We will be looking for 42 individuals to serve as Student Advisors. Eash advisor will be responsible for an Orientation Group of 12-17 first-year students for the weekend.
How important are my grades to the selection process?
There is a minimum required cumulative grade point average of 2.60 to be considered for a Student Advisor position. Being at the low end of GPA expectations is not in and of itself a negative factor. Most importantly, the committee is seeking students who are passionate about the academic experience. Perhaps you have a “success story” that demonstrates how you have persevered academically; such experiences are helpful to pass along to new students. Grades are definitely a consideration; however they rarely make or break the decision of the committee.
If selected, what time commitments are there next semester?
The committee recognizes that, as a student, your schedule is already busy. Therefore, commitments to the orientation program are limited to one or two gatherings in March and April. Most are in the evening and are social in nature. The one commitment that you should consider very seriously is your ability to attend the team training which occurs the week prior to orientation (August 19 -23). Whether you are a returning Student Advisor or a new member of the team, this week is a mandatory part of your responsibilities.
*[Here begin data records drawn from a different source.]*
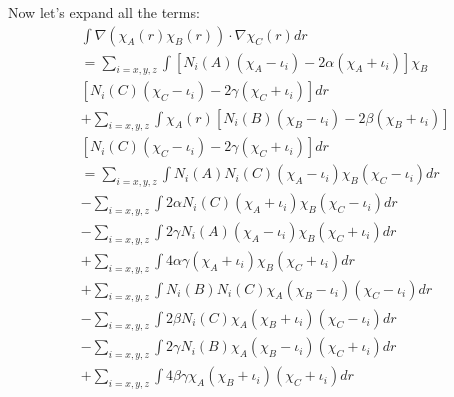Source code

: Now let's expand all the terms:
\begin{equation}
 \begin{split}
&\int \nabla(\chi_{A}(r)\chi_{B}(r)) \cdot \nabla\chi_{C}(r) dr \\
&= \sum_{i = x, y, z} \int
[ N_{i}(A)(\chi_{A}-\iota_{i}) - 2\alpha(\chi_{A}+\iota_{i})] \chi_{B} \\
&[ N_{i}(C)(\chi_{C}-\iota_{i}) - 2\gamma(\chi_{C}+\iota_{i})] dr \\
&+ \sum_{i = x, y, z} \int 
\chi_{A}(r) \left[ 
N_{i}(B)(\chi_{B}-\iota_{i}) - 2\beta(\chi_{B}+\iota_{i})\right] \\
&\left[ N_{i}(C)(\chi_{C}-\iota_{i}) - 2\gamma(\chi_{C}+\iota_{i})\right]  dr \\
&= \sum_{i = x, y, z} \int 
 N_{i}(A)N_{i}(C)(\chi_{A}-\iota_{i})\chi_{B}(\chi_{C}-\iota_{i}) dr \\
&- \sum_{i = x, y, z} \int 
 2\alpha N_{i}(C)(\chi_{A}+\iota_{i})\chi_{B}(\chi_{C}-\iota_{i}) dr \\
&- \sum_{i = x, y, z} \int 
 2\gamma N_{i}(A)(\chi_{A}-\iota_{i})\chi_{B}(\chi_{C}+\iota_{i}) dr \\
&+ \sum_{i = x, y, z} \int 
 4\alpha\gamma   (\chi_{A}+\iota_{i})\chi_{B}(\chi_{C}+\iota_{i}) dr \\ 
&+ \sum_{i = x, y, z} \int 
 N_{i}(B)N_{i}(C)\chi_{A}(\chi_{B}-\iota_{i})(\chi_{C}-\iota_{i}) dr \\
&- \sum_{i = x, y, z} \int 
 2\beta  N_{i}(C)\chi_{A}(\chi_{B}+\iota_{i})(\chi_{C}-\iota_{i}) dr \\
&- \sum_{i = x, y, z} \int 
 2\gamma N_{i}(B)\chi_{A}(\chi_{B}-\iota_{i})(\chi_{C}+\iota_{i}) dr \\
&+ \sum_{i = x, y, z} \int 
 4\beta\gamma    \chi_{A}(\chi_{B}+\iota_{i})(\chi_{C}+\iota_{i}) dr  
 \end{split}
\label{three_body_kinetic_integral_eq:4}
\end{equation}

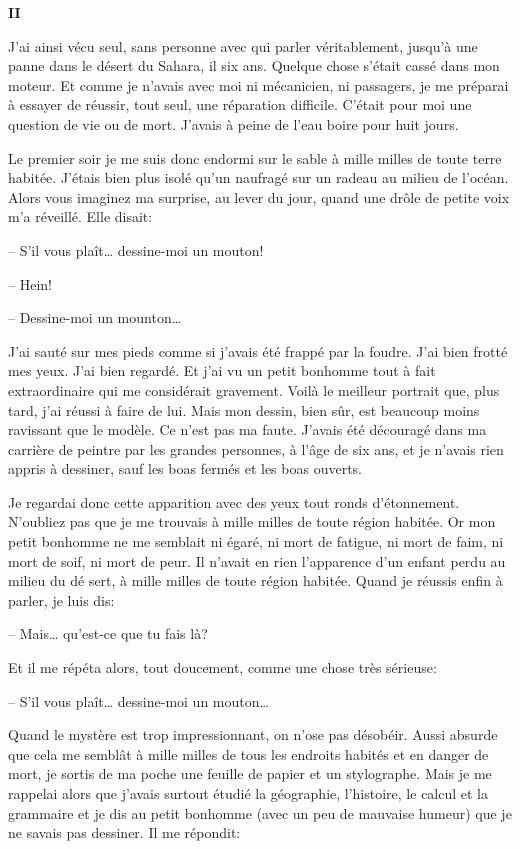 \begin{Parallel}[p]{}{}
{\textbf{II}

J'ai ainsi vécu seul, sans personne avec qui parler
véritablement, jusqu’à une panne dans le désert du
Sahara, il six ans. Quelque chose s'était cassé
dans mon moteur. Et comme je n'avais avec moi ni
mécanicien, ni passagers, je me préparai à essayer
de réussir, tout seul, une réparation difficile. C'était
pour moi une question de vie ou de mort. J'avais à
peine de l'eau boire pour huit jours.

Le premier soir je me suis donc endormi sur le
sable à mille milles de toute terre habitée. J'étais
bien plus isolé qu'un naufragé sur un radeau au
milieu de l'océan. Alors vous imaginez ma surprise,
au lever du jour, quand une drôle de petite voix m'a
réveillé. Elle disait:

-- S'il vous plaît\ldots{} dessine-moi un mouton!

-- Hein!

-- Dessine-moi un mounton\ldots{}

J'ai sauté sur mes pieds comme si j'avais été
frappé par la foudre. J'ai bien frotté mes yeux. J'ai bien regardé. Et j'ai vu un petit bonhomme tout à
fait extraordinaire qui me considérait gravement.
Voilà le meilleur portrait que, plus tard, j'ai réussi à
faire de lui. Mais mon dessin, bien sûr, est beaucoup
moins ravissant que le modèle. Ce n'est pas ma
faute. J'avais été découragé dans ma carrière de
peintre par les grandes personnes, à l'âge de six ans,
et je n'avais rien appris à dessiner, sauf les boas fermés et les boas ouverts.

Je regardai donc cette apparition avec des yeux
tout ronds d'étonnement. N'oubliez pas que je me
trouvais à mille milles de toute région habitée. Or
mon petit bonhomme ne me semblait ni égaré, ni
mort de fatigue, ni mort de faim, ni mort de soif, ni
mort de peur. Il n'avait en rien l'apparence d’un
enfant perdu au milieu du dé sert, à mille milles de
toute région habitée. Quand je réussis enfin à parler, je luis dis:

-- Mais\ldots{} qu'est-ce que tu fais là?

Et il me répéta alors, tout doucement, comme
une chose très sérieuse:

-- S'il vous plaît\ldots{} dessine-moi un mouton\ldots{}

Quand le mystère est trop impressionnant, on
n'ose pas désobéir. Aussi absurde que cela me semblât à mille milles de tous les endroits habités et en
danger de mort, je sortis de ma poche une feuille de
papier et un stylographe. Mais je me rappelai alors
que j'avais surtout étudié la géographie, l'histoire, le
calcul et la grammaire et je dis au petit bonhomme
(avec un peu de mauvaise humeur) que je ne savais
pas dessiner. Il me répondit:

}
\end{Parallel}
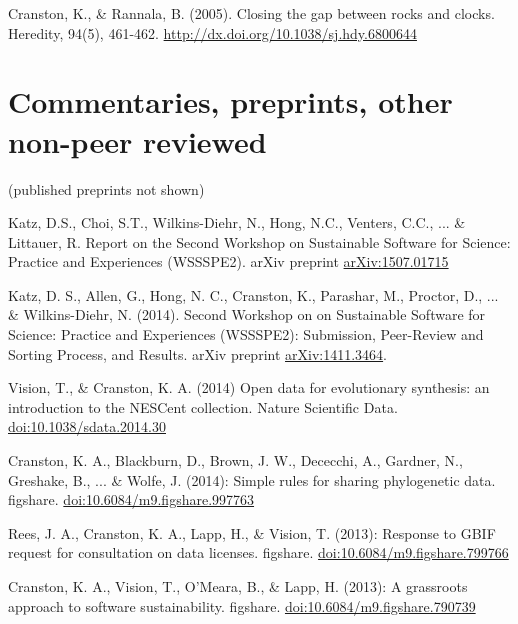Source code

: \documentclass[10pt]{article}
\begin{document}
Cranston, K., \& Rannala, B. (2005). Closing the gap between rocks and clocks. Heredity, 94(5), 461-462. \url{http://dx.doi.org/10.1038/sj.hdy.6800644}

\section*{Commentaries, preprints, other non-peer reviewed}

(published preprints not shown)

Katz, D.S., Choi, S.T., Wilkins-Diehr, N., Hong, N.C., Venters, C.C., ... \& Littauer, R. Report on the Second Workshop on Sustainable Software for Science: Practice and Experiences (WSSSPE2). arXiv preprint \href{http://arxiv.org/abs/1507.01715}{arXiv:1507.01715}

Katz, D. S., Allen, G., Hong, N. C., Cranston, K., Parashar, M., Proctor, D., ... \& Wilkins-Diehr, N. (2014). Second Workshop on on Sustainable Software for Science: Practice and Experiences (WSSSPE2): Submission, Peer-Review and Sorting Process, and Results. arXiv preprint \href{http://arxiv.org/abs/1411.3464}{arXiv:1411.3464}.

Vision, T., \& Cranston, K. A. (2014) Open data for evolutionary synthesis: an introduction to the NESCent collection. Nature Scientific Data. \href{http://dx.doi.org/10.1038/sdata.2014.30}{doi:10.1038/sdata.2014.30}

Cranston, K. A., Blackburn, D., Brown, J. W., Dececchi, A., Gardner, N., Greshake, B., ... \& Wolfe, J. (2014): Simple rules for sharing phylogenetic data. figshare. \href{http://dx.doi.org/10.6084/m9.figshare.997763}{doi:10.6084/m9.figshare.997763}

Rees, J. A., Cranston, K. A., Lapp, H., \& Vision, T. (2013): Response to GBIF request for consultation on data licenses. figshare. \href{http://dx.doi.org/10.6084/m9.figshare.799766}{doi:10.6084/m9.figshare.799766}

Cranston, K. A., Vision, T., O'Meara, B., \& Lapp, H. (2013): A grassroots approach to software sustainability. figshare.
\href{http://dx.doi.org/10.6084/m9.figshare.790739}{doi:10.6084/m9.figshare.790739}

\end{document}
How many seniors (or men, or particular majors, etc.) do you select?
There really isn’t a magic formula that dictates selection. The committee is interested in providing a fair representation of the “face of Muhlenberg.” Therefore the committee is seeking a diverse group that can provide new students with a feeling that they will be welcomed and accepted at Muhlenberg.
Are returning Student Advisors guaranteed a position?
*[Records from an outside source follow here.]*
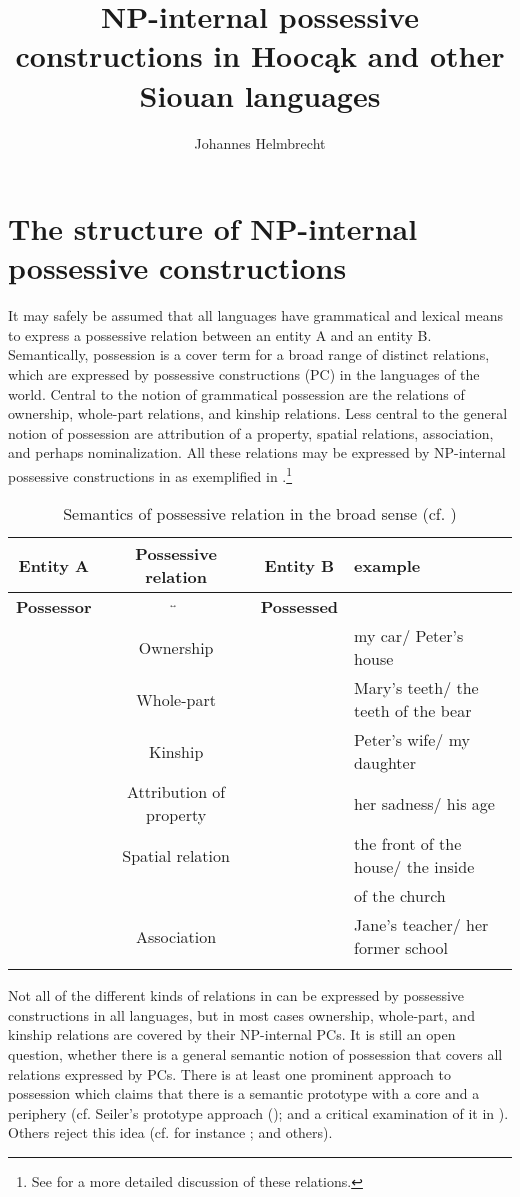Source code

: \documentclass[output=paper]{LSP/langsci}
\author{Johannes Helmbrecht}
\title{{NP}-internal possessive constructions in {Hoocąk} and other {Siouan} languages}
\begin{document}
\section{The structure of NP-internal possessive constructions}
It may safely be assumed that all languages have grammatical and lexical means to express a possessive relation between an entity A and an entity B. Semantically, possession is a cover term for a broad range of distinct relations, which are expressed by possessive constructions (PC) in the languages of the world. Central to the notion of grammatical possession are the relations of ownership, whole-part relations, and kinship relations. Less central to the general notion of possession are attribution of a property, spatial relations, association, and perhaps nominalization. All these relations may be expressed by NP-internal possessive constructions in  as exemplified in .\footnote{See \citet[262--267]{Dixon2010} for a more detailed discussion of these relations.}

\begin{table}
\caption{Semantics of possessive relation in the broad sense (cf. \citealt[262--267]{Dixon2010})} \label{semantics}
\small
\begin{tabular}{ c c c l }
\lsptoprule
\textbf{Entity A}  & \textbf{Possessive relation}	 & \textbf{Entity B} & \textbf{\ili{English} example} \\
\midrule 
\textbf{Possessor} & $\overleftrightarrow{\hspace{3cm}}$  & \textbf{Possessed} & \\
& Ownership	&  & my car/ Peter's house \\
& Whole-part	 & & Mary's teeth/ the teeth of the bear \\
& Kinship	 & & Peter's wife/ my daughter \\
& Attribution of property & & her sadness/ his age \\
& Spatial relation & & the front of the house/ the inside   \\
& & & of the church \\
& Association & & Jane's teacher/ her former school \\
\lspbottomrule
\end{tabular}
\end{table}

Not all of the different kinds of relations in  can be expressed by possessive constructions in all languages, but in most cases ownership, whole-part, and kinship relations are covered by their NP-internal PCs. It is still an open question, whether there is a general semantic notion of possession that covers all relations expressed by PCs. There is at least one prominent approach to possession which claims that there is a semantic prototype with a core and a periphery (cf. Seiler's prototype approach (\citealt{Seiler1983,Seiler2001}); and a critical examination of it in \citealt{Helmbrecht2003}). Others reject this idea (cf. for instance \citealt{Heine1997}; \citealt[263]{Dixon2010} and others).
\end{document}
No. While a current Student Advisor’s work will be considered in the hiring process, the fact that s/he was selected last year is not a guarantee that s/he will be selected again. In previous years, as few as one-third to as many as one-half of successful candidates have been returning Student Advisors.
Developmental Goals of the Position
By serving as a student advisor and participating in training, a student advisor will be able to:
- Display confidence and comfortability in working with a variety of personalities
- Express themselves with clarity when interacting with other team members, faculty, staff members, and new students and their families
- Employ good customer service skills while working with new students and their families
- Lead a group of peers in teambuilding exercises
- Synthesize information about campus resources to share with first year students and their families
- Lead thoughtful discussions and activities regarding the academic experience
- Encourage an appreciation of the diverse cultures and backgrounds new students bring to campus
- Recognize each of the Student Advisors by name and recall something about them
- Discuss the First Year Orientation Philosophy with new students and parents
- Demonstrate objectivity and responsible decision‐making.